What randomized clinical trials are registered or ongoing testing mebendazole plus chemotherapy for specific cancers (e.g., colorectal, glioblastoma)?
Executive summary
Randomized evidence testing mebendazole (MBZ) combined with standard chemotherapy is extremely limited: a small, prospective randomized double‑blind placebo‑controlled trial in metastatic colorectal cancer (mCRC) has been registered (NCT03925662) and represents the clearest randomized test to date [1] [2], while most other human studies are early‑phase, nonrandomized safety or dose‑finding trials—notably a phase 1 study combining MBZ with temozolomide in high‑grade gliomas [3] and a phase 2a individualized‑dose trial in advanced gastrointestinal cancers [4].
1. The single small randomized colorectal trial that exists — design and scope
The colorectal study recorded as NCT03925662 is described in the literature as a prospective randomized double‑blind placebo‑controlled investigation enrolling 40 patients with metastatic colorectal cancer who received six cycles of bevacizumab plus FOLFOX4 as first‑line therapy with either MBZ or placebo added; this trial is the principal example of a randomized MBZ‑plus‑chemotherapy investigation in humans to date [1] [2].
2. Glioblastoma and brain cancer: phase 1 safety data, not randomized efficacy trials
Clinical work in brain tumors has focused on safety and feasibility rather than randomized efficacy: a Johns Hopkins phase 1 trial combined mebendazole with temozolomide in newly diagnosed high‑grade glioma patients under an IND and used custom MBZ formulations to assess tolerability at higher doses, concluding MBZ can be used safely with temozolomide in this context but without randomized efficacy data [3] [5].
3. Other human trials and their phases — small, early, and often nonrandomized
Beyond the glioma phase 1 and the colorectal randomized study, the clinical portfolio includes a phase 2a individualized‑dosing study in advanced gastrointestinal cancer that evaluated safety and preliminary efficacy of MBZ in that heterogeneous population; this trial was not a randomized chemotherapy‑combination efficacy trial but does add human safety and signal data [4].
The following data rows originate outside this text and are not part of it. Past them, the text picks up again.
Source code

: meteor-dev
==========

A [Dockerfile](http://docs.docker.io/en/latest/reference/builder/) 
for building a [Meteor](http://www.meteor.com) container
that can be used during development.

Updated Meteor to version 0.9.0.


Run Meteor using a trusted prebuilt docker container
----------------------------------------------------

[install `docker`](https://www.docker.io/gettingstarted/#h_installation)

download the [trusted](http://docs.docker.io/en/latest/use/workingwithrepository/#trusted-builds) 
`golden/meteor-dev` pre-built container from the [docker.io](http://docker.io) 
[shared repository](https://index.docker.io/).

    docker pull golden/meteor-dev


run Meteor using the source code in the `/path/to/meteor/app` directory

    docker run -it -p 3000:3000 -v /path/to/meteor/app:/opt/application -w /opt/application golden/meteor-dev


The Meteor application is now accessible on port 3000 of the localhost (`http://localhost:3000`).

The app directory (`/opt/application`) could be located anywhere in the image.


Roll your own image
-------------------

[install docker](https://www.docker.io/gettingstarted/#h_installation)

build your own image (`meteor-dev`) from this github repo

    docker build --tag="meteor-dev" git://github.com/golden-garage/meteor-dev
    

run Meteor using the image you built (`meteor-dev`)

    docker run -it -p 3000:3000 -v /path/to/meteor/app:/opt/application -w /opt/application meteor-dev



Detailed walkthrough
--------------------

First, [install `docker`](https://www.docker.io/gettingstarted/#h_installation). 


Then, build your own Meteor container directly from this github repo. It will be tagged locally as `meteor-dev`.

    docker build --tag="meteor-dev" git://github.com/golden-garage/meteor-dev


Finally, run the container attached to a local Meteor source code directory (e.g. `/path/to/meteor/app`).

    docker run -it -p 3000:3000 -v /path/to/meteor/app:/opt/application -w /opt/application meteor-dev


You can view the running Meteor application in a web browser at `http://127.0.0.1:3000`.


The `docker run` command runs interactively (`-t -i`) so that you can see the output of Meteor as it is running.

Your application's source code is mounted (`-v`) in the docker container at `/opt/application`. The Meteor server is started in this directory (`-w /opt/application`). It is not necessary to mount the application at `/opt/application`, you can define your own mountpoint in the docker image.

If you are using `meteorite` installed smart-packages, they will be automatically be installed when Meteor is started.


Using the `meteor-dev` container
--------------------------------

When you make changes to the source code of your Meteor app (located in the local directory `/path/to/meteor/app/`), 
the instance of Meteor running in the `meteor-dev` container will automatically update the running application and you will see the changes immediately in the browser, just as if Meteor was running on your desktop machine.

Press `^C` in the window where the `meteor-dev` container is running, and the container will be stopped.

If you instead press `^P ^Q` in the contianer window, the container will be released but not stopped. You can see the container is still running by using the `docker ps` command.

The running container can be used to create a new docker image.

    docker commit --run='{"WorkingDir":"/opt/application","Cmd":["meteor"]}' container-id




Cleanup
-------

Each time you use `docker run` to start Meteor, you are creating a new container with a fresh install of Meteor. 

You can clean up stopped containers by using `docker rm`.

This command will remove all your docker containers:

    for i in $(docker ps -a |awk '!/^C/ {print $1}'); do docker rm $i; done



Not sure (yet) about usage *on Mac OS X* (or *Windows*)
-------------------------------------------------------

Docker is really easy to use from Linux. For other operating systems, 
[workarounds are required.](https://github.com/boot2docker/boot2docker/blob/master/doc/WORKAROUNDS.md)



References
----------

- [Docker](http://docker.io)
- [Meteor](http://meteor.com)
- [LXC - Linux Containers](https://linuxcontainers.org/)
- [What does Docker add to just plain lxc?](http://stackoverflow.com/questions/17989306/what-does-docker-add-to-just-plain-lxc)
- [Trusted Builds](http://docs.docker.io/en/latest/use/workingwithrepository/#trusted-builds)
4. Preclinical rationale that motivated trials — strong but not definitive
A broad preclinical literature shows MBZ has antiproliferative, anti‑angiogenic and multi‑target kinase effects across many cancer models and can cross the blood‑brain barrier, providing mechanistic rationale for combining it with standard chemotherapies in colon cancer, glioma and other tumors [6] [7] [8] [9] [10]. These laboratory and animal findings underpinned calls for small clinical trials or carefully regulated off‑label use, but authors and reviews stress the need for controlled human data to confirm benefit and safety [7] [11].
5. Caveats, contested claims and the misinformation problem
Claims circulating in integrative and promotional outlets that MBZ dramatically prolongs progression‑free survival when added to chemotherapy (for example, blanket statements of PFS rising from 3 to 9.25 months) are not supported by the peer‑reviewed randomized evidence provided here and appear to overstate limited trial results or anecdotal reports [12]; rigorous authors explicitly caution that there are still “no reports” documenting safety at the high doses sometimes advocated or efficacy from large randomized trials [3] [13].
6. Stakes and the path forward — what the clinical record actually shows
The aggregate clinical record is early and mixed: one small randomized colorectal trial is registered and represents the best current randomized test of MBZ plus chemotherapy [1] [2], while glioma work has established a tolerability foundation in phase 1 studies [3] [5] and other trials (phase 2a, dose‑finding) supply safety and signal data [4]; however, large randomized phase 2/3 trials testing MBZ as an adjunct to standard chemotherapy across tumor types have not yet been reported in the reviewed literature, leaving efficacy unproven despite compelling preclinical rationale [6] [7] [8].